2020-08-28 03:14:56

by Muchun Song

[permalink] [raw]
Subject: [PATCH v2] mm/hugetlb: Fix a race between hugetlb sysctl handlers

There is a race between the assignment of `table->data` and write value
to the pointer of `table->data` in the __do_proc_doulongvec_minmax() on
the other thread.

CPU0: CPU1:
proc_sys_write
hugetlb_sysctl_handler proc_sys_call_handler
hugetlb_sysctl_handler_common hugetlb_sysctl_handler
table->data = &tmp; hugetlb_sysctl_handler_common
table->data = &tmp;
proc_doulongvec_minmax
do_proc_doulongvec_minmax sysctl_head_finish
__do_proc_doulongvec_minmax unuse_table
i = table->data;
*i = val; // corrupt CPU1's stack

Fix this by duplicating the `table`, and only update the duplicate of
it.

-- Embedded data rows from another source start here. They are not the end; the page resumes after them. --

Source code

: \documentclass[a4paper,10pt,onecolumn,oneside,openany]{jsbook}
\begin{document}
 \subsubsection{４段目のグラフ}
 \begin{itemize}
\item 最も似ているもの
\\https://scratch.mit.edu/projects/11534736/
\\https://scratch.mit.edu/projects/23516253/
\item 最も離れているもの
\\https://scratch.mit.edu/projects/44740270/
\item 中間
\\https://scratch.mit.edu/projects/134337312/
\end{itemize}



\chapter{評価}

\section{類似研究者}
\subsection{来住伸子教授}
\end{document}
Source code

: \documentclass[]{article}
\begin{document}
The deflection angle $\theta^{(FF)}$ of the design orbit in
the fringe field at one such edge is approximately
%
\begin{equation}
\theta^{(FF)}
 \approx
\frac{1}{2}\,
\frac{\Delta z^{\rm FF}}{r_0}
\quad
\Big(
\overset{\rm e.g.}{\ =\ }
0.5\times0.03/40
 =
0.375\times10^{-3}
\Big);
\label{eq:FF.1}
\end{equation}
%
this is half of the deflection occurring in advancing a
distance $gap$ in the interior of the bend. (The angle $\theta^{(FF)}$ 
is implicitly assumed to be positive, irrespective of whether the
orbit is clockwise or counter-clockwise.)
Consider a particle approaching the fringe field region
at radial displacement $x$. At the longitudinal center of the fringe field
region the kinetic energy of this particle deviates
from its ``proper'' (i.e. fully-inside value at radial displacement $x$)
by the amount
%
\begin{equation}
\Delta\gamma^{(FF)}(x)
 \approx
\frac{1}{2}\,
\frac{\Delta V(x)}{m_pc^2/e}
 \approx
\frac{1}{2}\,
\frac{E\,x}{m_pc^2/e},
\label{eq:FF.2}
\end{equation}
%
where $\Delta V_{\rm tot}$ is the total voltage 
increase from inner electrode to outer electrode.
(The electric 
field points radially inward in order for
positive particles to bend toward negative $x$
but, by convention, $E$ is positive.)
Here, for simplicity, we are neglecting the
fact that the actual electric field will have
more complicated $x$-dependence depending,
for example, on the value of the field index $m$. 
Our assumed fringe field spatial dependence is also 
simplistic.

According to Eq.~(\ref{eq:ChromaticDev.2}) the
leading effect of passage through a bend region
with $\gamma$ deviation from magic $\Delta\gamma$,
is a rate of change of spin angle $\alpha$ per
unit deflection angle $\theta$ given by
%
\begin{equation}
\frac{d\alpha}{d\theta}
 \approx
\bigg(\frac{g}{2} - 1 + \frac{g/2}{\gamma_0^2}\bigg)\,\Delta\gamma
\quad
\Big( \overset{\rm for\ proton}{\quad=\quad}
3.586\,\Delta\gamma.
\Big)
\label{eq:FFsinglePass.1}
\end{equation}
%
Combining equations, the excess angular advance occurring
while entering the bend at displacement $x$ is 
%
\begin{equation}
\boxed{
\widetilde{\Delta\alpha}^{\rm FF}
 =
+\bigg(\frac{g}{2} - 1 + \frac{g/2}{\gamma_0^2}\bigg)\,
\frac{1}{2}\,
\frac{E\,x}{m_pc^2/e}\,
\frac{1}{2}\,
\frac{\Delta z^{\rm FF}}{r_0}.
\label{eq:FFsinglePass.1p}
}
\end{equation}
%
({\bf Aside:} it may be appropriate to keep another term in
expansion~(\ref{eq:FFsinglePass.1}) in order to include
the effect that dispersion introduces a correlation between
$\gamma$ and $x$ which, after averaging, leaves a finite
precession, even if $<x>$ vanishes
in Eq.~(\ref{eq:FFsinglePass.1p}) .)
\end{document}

And introduce a helper of proc_hugetlb_doulongvec_minmax() to
simplify the code.

The following oops was seen:

BUG: kernel NULL pointer dereference, address: 0000000000000000
#PF: supervisor instruction fetch in kernel mode
#PF: error_code(0x0010) - not-present page
Code: Bad RIP value.
...
Call Trace:
? set_max_huge_pages+0x3da/0x4f0
? alloc_pool_huge_page+0x150/0x150
? proc_doulongvec_minmax+0x46/0x60
? hugetlb_sysctl_handler_common+0x1c7/0x200
? nr_hugepages_store+0x20/0x20
? copy_fd_bitmaps+0x170/0x170
? hugetlb_sysctl_handler+0x1e/0x20
? proc_sys_call_handler+0x2f1/0x300
? unregister_sysctl_table+0xb0/0xb0
? __fd_install+0x78/0x100
? proc_sys_write+0x14/0x20
? __vfs_write+0x4d/0x90
? vfs_write+0xef/0x240
? ksys_write+0xc0/0x160
? __ia32_sys_read+0x50/0x50
? __close_fd+0x129/0x150
? __x64_sys_write+0x43/0x50
? do_syscall_64+0x6c/0x200
? entry_SYSCALL_64_after_hwframe+0x44/0xa9

Fixes: e5ff215941d5 ("hugetlb: multiple hstates for multiple page sizes")
Signed-off-by: Muchun Song <[email protected]>
---
chagelogs in v2:
1. Add more details about how the race happened to the commit message.
2. Remove unnecessary assignment of table->maxlen.

mm/hugetlb.c | 26 ++++++++++++++++++++------
1 file changed, 20 insertions(+), 6 deletions(-)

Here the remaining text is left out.